Data under study
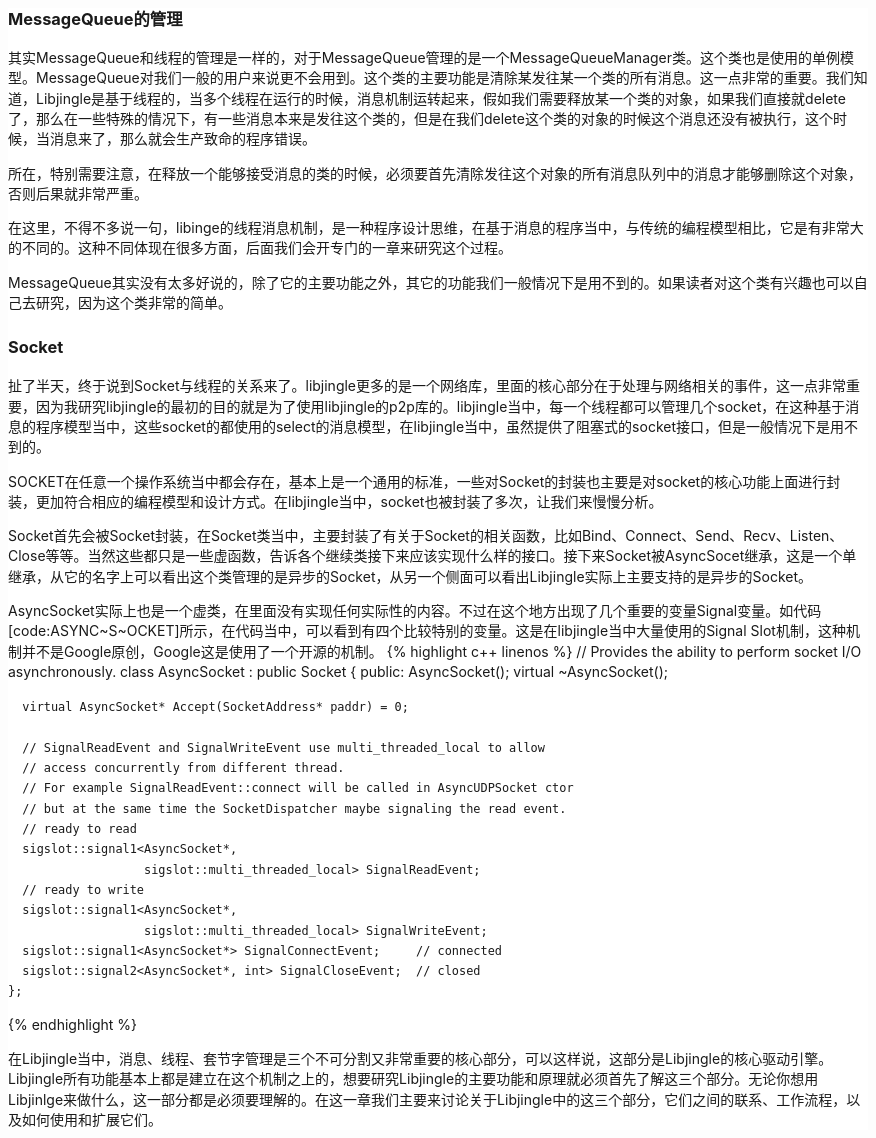 ### MessageQueue的管理

其实MessageQueue和线程的管理是一样的，对于MessageQueue管理的是一个MessageQueueManager类。这个类也是使用的单例模型。MessageQueue对我们一般的用户来说更不会用到。这个类的主要功能是清除某发往某一个类的所有消息。这一点非常的重要。我们知道，Libjingle是基于线程的，当多个线程在运行的时候，消息机制运转起来，假如我们需要释放某一个类的对象，如果我们直接就delete了，那么在一些特殊的情况下，有一些消息本来是发往这个类的，但是在我们delete这个类的对象的时候这个消息还没有被执行，这个时候，当消息来了，那么就会生产致命的程序错误。

所在，特别需要注意，在释放一个能够接受消息的类的时候，必须要首先清除发往这个对象的所有消息队列中的消息才能够删除这个对象，否则后果就非常严重。

在这里，不得不多说一句，libinge的线程消息机制，是一种程序设计思维，在基于消息的程序当中，与传统的编程模型相比，它是有非常大的不同的。这种不同体现在很多方面，后面我们会开专门的一章来研究这个过程。

MessageQueue其实没有太多好说的，除了它的主要功能之外，其它的功能我们一般情况下是用不到的。如果读者对这个类有兴趣也可以自己去研究，因为这个类非常的简单。

### Socket

扯了半天，终于说到Socket与线程的关系来了。libjingle更多的是一个网络库，里面的核心部分在于处理与网络相关的事件，这一点非常重要，因为我研究libjingle的最初的目的就是为了使用libjingle的p2p库的。libjingle当中，每一个线程都可以管理几个socket，在这种基于消息的程序模型当中，这些socket的都使用的select的消息模型，在libjingle当中，虽然提供了阻塞式的socket接口，但是一般情况下是用不到的。

SOCKET在任意一个操作系统当中都会存在，基本上是一个通用的标准，一些对Socket的封装也主要是对socket的核心功能上面进行封装，更加符合相应的编程模型和设计方式。在libjingle当中，socket也被封装了多次，让我们来慢慢分析。

Socket首先会被Socket封装，在Socket类当中，主要封装了有关于Socket的相关函数，比如Bind、Connect、Send、Recv、Listen、Close等等。当然这些都只是一些虚函数，告诉各个继续类接下来应该实现什么样的接口。接下来Socket被AsyncSocet继承，这是一个单继承，从它的名字上可以看出这个类管理的是异步的Socket，从另一个侧面可以看出Libjingle实际上主要支持的是异步的Socket。

AsyncSocket实际上也是一个虚类，在里面没有实现任何实际性的内容。不过在这个地方出现了几个重要的变量Signal变量。如代码[code:ASYNC~S~OCKET]所示，在代码当中，可以看到有四个比较特别的变量。这是在libjingle当中大量使用的Signal
Slot机制，这种机制并不是Google原创，Google这是使用了一个开源的机制。
{% highlight c++ linenos %}
    // Provides the ability to perform socket I/O asynchronously.
    class AsyncSocket : public Socket {
     public:
      AsyncSocket();
      virtual ~AsyncSocket();

      virtual AsyncSocket* Accept(SocketAddress* paddr) = 0;

      // SignalReadEvent and SignalWriteEvent use multi_threaded_local to allow
      // access concurrently from different thread.
      // For example SignalReadEvent::connect will be called in AsyncUDPSocket ctor
      // but at the same time the SocketDispatcher maybe signaling the read event.
      // ready to read
      sigslot::signal1<AsyncSocket*,
                       sigslot::multi_threaded_local> SignalReadEvent;
      // ready to write
      sigslot::signal1<AsyncSocket*,
                       sigslot::multi_threaded_local> SignalWriteEvent;
      sigslot::signal1<AsyncSocket*> SignalConnectEvent;     // connected
      sigslot::signal2<AsyncSocket*, int> SignalCloseEvent;  // closed
    };

{% endhighlight %}

在Libjingle当中，消息、线程、套节字管理是三个不可分割又非常重要的核心部分，可以这样说，这部分是Libjingle的核心驱动引擎。Libjingle所有功能基本上都是建立在这个机制之上的，想要研究Libjingle的主要功能和原理就必须首先了解这三个部分。无论你想用Libjinlge来做什么，这一部分都是必须要理解的。在这一章我们主要来讨论关于Libjingle中的这三个部分，它们之间的联系、工作流程，以及如何使用和扩展它们。
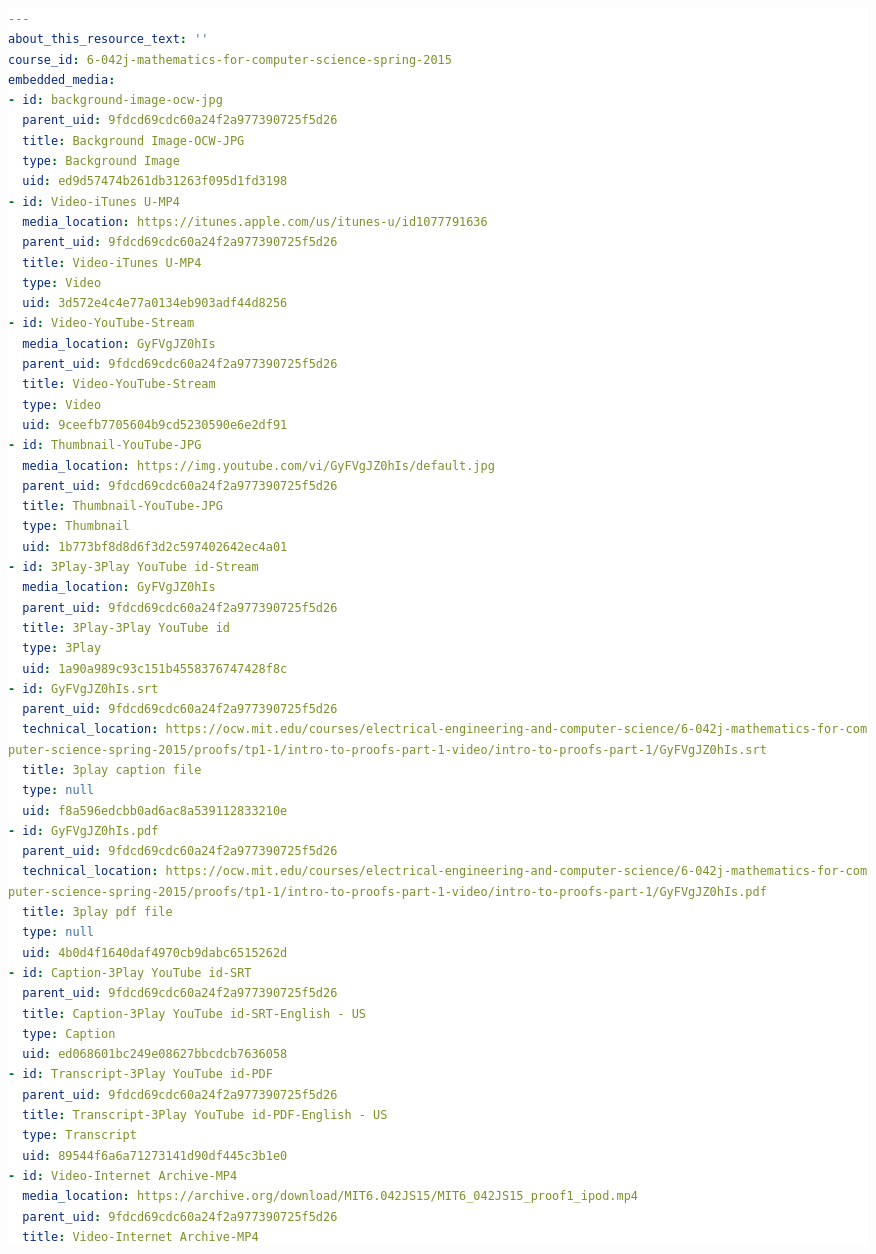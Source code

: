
 ```yaml
---
about_this_resource_text: ''
course_id: 6-042j-mathematics-for-computer-science-spring-2015
embedded_media:
- id: background-image-ocw-jpg
  parent_uid: 9fdcd69cdc60a24f2a977390725f5d26
  title: Background Image-OCW-JPG
  type: Background Image
  uid: ed9d57474b261db31263f095d1fd3198
- id: Video-iTunes U-MP4
  media_location: https://itunes.apple.com/us/itunes-u/id1077791636
  parent_uid: 9fdcd69cdc60a24f2a977390725f5d26
  title: Video-iTunes U-MP4
  type: Video
  uid: 3d572e4c4e77a0134eb903adf44d8256
- id: Video-YouTube-Stream
  media_location: GyFVgJZ0hIs
  parent_uid: 9fdcd69cdc60a24f2a977390725f5d26
  title: Video-YouTube-Stream
  type: Video
  uid: 9ceefb7705604b9cd5230590e6e2df91
- id: Thumbnail-YouTube-JPG
  media_location: https://img.youtube.com/vi/GyFVgJZ0hIs/default.jpg
  parent_uid: 9fdcd69cdc60a24f2a977390725f5d26
  title: Thumbnail-YouTube-JPG
  type: Thumbnail
  uid: 1b773bf8d8d6f3d2c597402642ec4a01
- id: 3Play-3Play YouTube id-Stream
  media_location: GyFVgJZ0hIs
  parent_uid: 9fdcd69cdc60a24f2a977390725f5d26
  title: 3Play-3Play YouTube id
  type: 3Play
  uid: 1a90a989c93c151b4558376747428f8c
- id: GyFVgJZ0hIs.srt
  parent_uid: 9fdcd69cdc60a24f2a977390725f5d26
  technical_location: https://ocw.mit.edu/courses/electrical-engineering-and-computer-science/6-042j-mathematics-for-computer-science-spring-2015/proofs/tp1-1/intro-to-proofs-part-1-video/intro-to-proofs-part-1/GyFVgJZ0hIs.srt
  title: 3play caption file
  type: null
  uid: f8a596edcbb0ad6ac8a539112833210e
- id: GyFVgJZ0hIs.pdf
  parent_uid: 9fdcd69cdc60a24f2a977390725f5d26
  technical_location: https://ocw.mit.edu/courses/electrical-engineering-and-computer-science/6-042j-mathematics-for-computer-science-spring-2015/proofs/tp1-1/intro-to-proofs-part-1-video/intro-to-proofs-part-1/GyFVgJZ0hIs.pdf
  title: 3play pdf file
  type: null
  uid: 4b0d4f1640daf4970cb9dabc6515262d
- id: Caption-3Play YouTube id-SRT
  parent_uid: 9fdcd69cdc60a24f2a977390725f5d26
  title: Caption-3Play YouTube id-SRT-English - US
  type: Caption
  uid: ed068601bc249e08627bbcdcb7636058
- id: Transcript-3Play YouTube id-PDF
  parent_uid: 9fdcd69cdc60a24f2a977390725f5d26
  title: Transcript-3Play YouTube id-PDF-English - US
  type: Transcript
  uid: 89544f6a6a71273141d90df445c3b1e0
- id: Video-Internet Archive-MP4
  media_location: https://archive.org/download/MIT6.042JS15/MIT6_042JS15_proof1_ipod.mp4
  parent_uid: 9fdcd69cdc60a24f2a977390725f5d26
  title: Video-Internet Archive-MP4
```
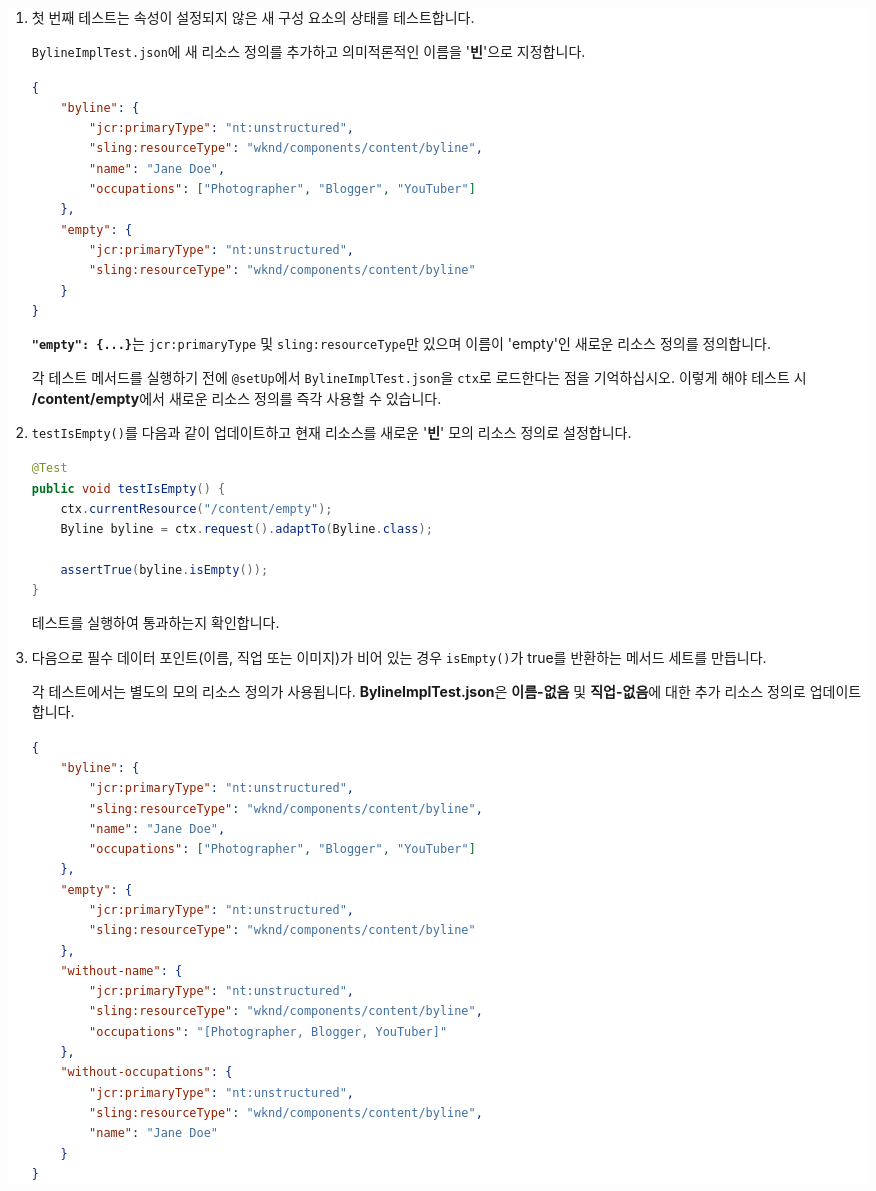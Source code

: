 1. 첫 번째 테스트는 속성이 설정되지 않은 새 구성 요소의 상태를 테스트합니다.

   `BylineImplTest.json`에 새 리소스 정의를 추가하고 의미적론적인 이름을 &#39;**빈**&#39;으로 지정합니다.

   ```json
   {
       "byline": {
           "jcr:primaryType": "nt:unstructured",
           "sling:resourceType": "wknd/components/content/byline",
           "name": "Jane Doe",
           "occupations": ["Photographer", "Blogger", "YouTuber"]
       },
       "empty": {
           "jcr:primaryType": "nt:unstructured",
           "sling:resourceType": "wknd/components/content/byline"
       }
   }
   ```

   **`"empty": {...}`**&#x200B;는 `jcr:primaryType` 및 `sling:resourceType`만 있으며 이름이 &#39;empty&#39;인 새로운 리소스 정의를 정의합니다.

   각 테스트 메서드를 실행하기 전에 `@setUp`에서 `BylineImplTest.json`을 `ctx`로 로드한다는 점을 기억하십시오. 이렇게 해야 테스트 시 **/content/empty**&#x200B;에서 새로운 리소스 정의를 즉각 사용할 수 있습니다.

1. `testIsEmpty()`를 다음과 같이 업데이트하고 현재 리소스를 새로운 &#39;**빈**&#39; 모의 리소스 정의로 설정합니다.

   ```java
   @Test
   public void testIsEmpty() {
       ctx.currentResource("/content/empty");
       Byline byline = ctx.request().adaptTo(Byline.class);
   
       assertTrue(byline.isEmpty());
   }
   ```

   테스트를 실행하여 통과하는지 확인합니다.

1. 다음으로 필수 데이터 포인트(이름, 직업 또는 이미지)가 비어 있는 경우 `isEmpty()`가 true를 반환하는 메서드 세트를 만듭니다.

   각 테스트에서는 별도의 모의 리소스 정의가 사용됩니다. **BylineImplTest.json**&#x200B;은 **이름-없음** 및 **직업-없음**&#x200B;에 대한 추가 리소스 정의로 업데이트합니다.

   ```json
   {
       "byline": {
           "jcr:primaryType": "nt:unstructured",
           "sling:resourceType": "wknd/components/content/byline",
           "name": "Jane Doe",
           "occupations": ["Photographer", "Blogger", "YouTuber"]
       },
       "empty": {
           "jcr:primaryType": "nt:unstructured",
           "sling:resourceType": "wknd/components/content/byline"
       },
       "without-name": {
           "jcr:primaryType": "nt:unstructured",
           "sling:resourceType": "wknd/components/content/byline",
           "occupations": "[Photographer, Blogger, YouTuber]"
       },
       "without-occupations": {
           "jcr:primaryType": "nt:unstructured",
           "sling:resourceType": "wknd/components/content/byline",
           "name": "Jane Doe"
       }
   }
   ```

Activity
Copy out each line of the data that holds the string "engineering".

Answer
  technical_location: https://ocw.mit.edu/courses/electrical-engineering-and-computer-science/6-042j-mathematics-for-computer-science-spring-2015/proofs/tp1-1/intro-to-proofs-part-1-video/intro-to-proofs-part-1/GyFVgJZ0hIs.srt
  technical_location: https://ocw.mit.edu/courses/electrical-engineering-and-computer-science/6-042j-mathematics-for-computer-science-spring-2015/proofs/tp1-1/intro-to-proofs-part-1-video/intro-to-proofs-part-1/GyFVgJZ0hIs.pdf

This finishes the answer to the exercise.